*** Supplied records ***
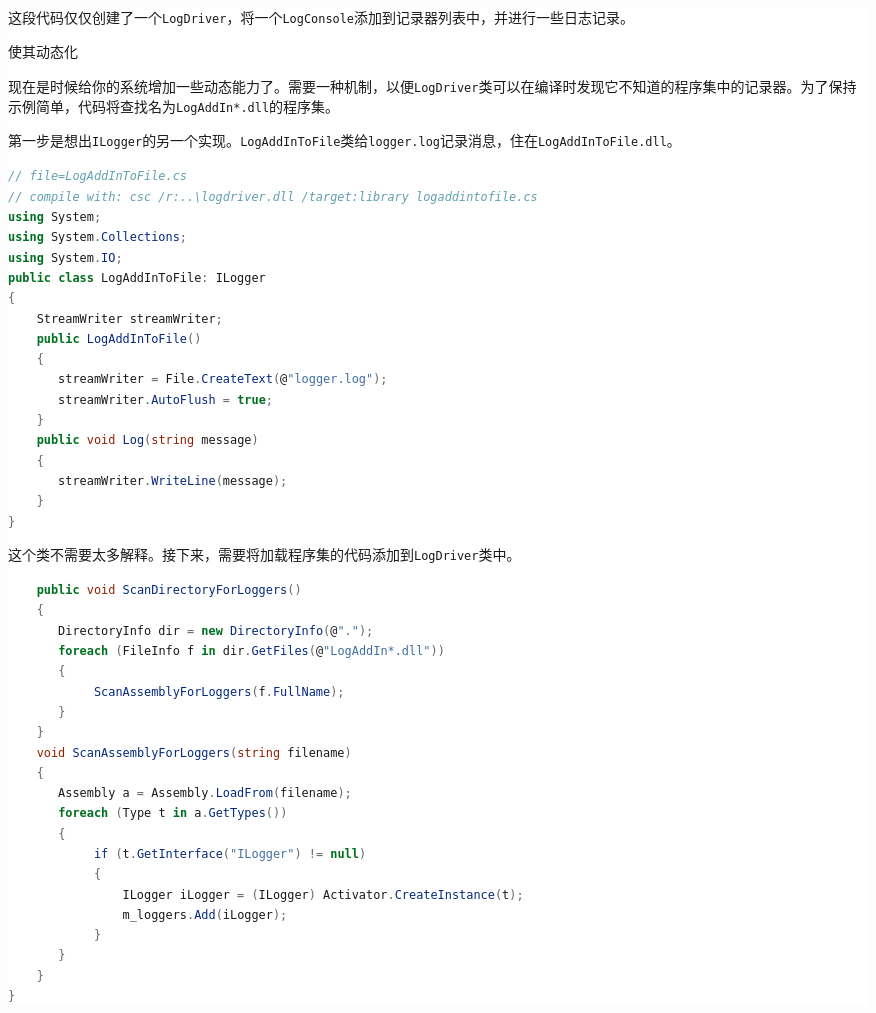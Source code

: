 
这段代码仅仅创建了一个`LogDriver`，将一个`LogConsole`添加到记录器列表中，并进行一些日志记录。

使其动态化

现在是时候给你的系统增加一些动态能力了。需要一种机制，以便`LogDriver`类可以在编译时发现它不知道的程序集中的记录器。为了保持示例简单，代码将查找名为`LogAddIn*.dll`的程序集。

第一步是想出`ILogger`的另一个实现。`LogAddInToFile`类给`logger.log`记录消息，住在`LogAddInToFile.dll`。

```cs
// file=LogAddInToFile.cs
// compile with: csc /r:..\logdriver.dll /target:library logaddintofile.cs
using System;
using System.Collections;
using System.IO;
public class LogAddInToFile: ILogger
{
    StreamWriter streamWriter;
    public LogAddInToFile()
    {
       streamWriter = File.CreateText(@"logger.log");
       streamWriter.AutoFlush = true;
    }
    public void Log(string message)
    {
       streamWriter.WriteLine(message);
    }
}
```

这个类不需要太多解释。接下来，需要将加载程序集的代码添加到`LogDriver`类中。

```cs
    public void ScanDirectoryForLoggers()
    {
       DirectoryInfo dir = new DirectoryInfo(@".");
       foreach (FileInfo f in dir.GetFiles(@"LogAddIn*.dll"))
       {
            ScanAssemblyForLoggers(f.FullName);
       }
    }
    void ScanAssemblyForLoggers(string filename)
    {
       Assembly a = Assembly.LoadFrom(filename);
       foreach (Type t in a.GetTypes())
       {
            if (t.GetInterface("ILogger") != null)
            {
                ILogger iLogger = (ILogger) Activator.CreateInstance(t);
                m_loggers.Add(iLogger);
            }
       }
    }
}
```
*** End of Supplied records ***
*** Supplied records ***
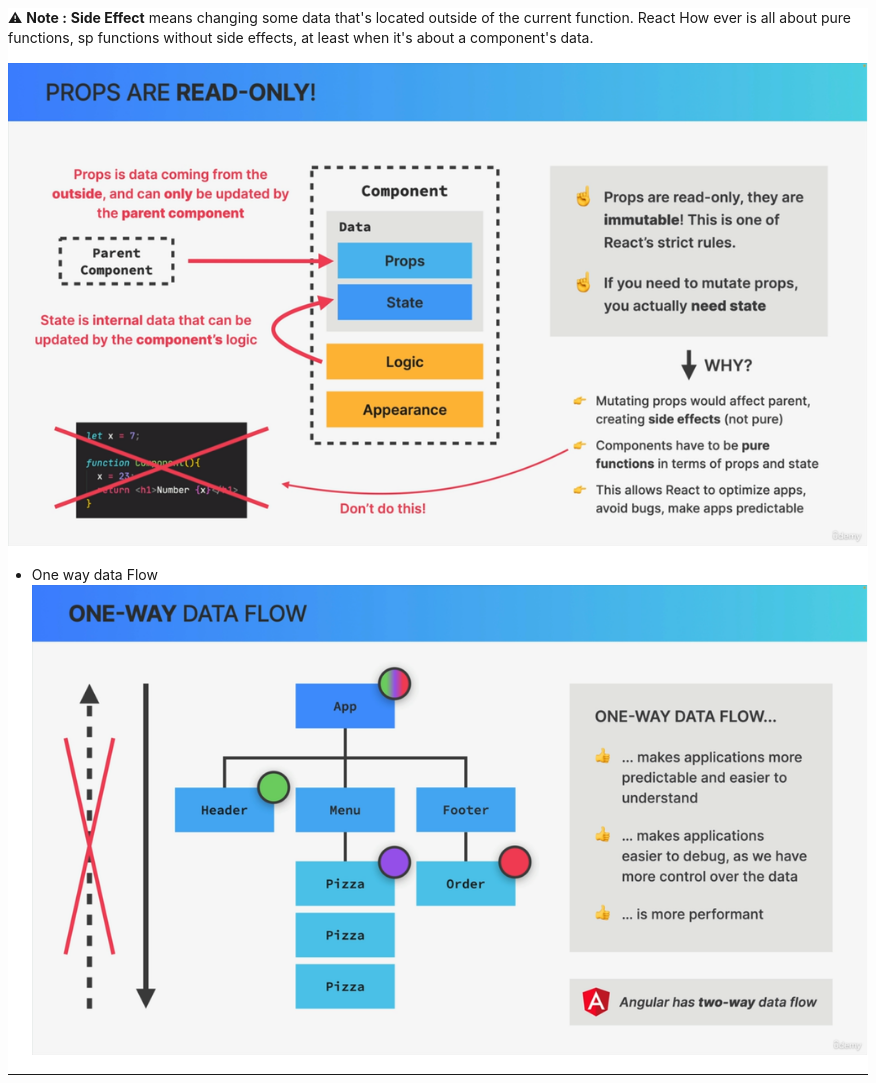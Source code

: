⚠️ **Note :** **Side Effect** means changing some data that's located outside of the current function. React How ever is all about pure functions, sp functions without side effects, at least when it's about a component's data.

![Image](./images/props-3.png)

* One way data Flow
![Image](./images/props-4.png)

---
*** End of Supplied records ***
* [Work order] Find and copy each line of the data where "ScanAssemblyForLoggers" is present.

* [Response to the exercise]
            ScanAssemblyForLoggers(f.FullName);
    void ScanAssemblyForLoggers(string filename)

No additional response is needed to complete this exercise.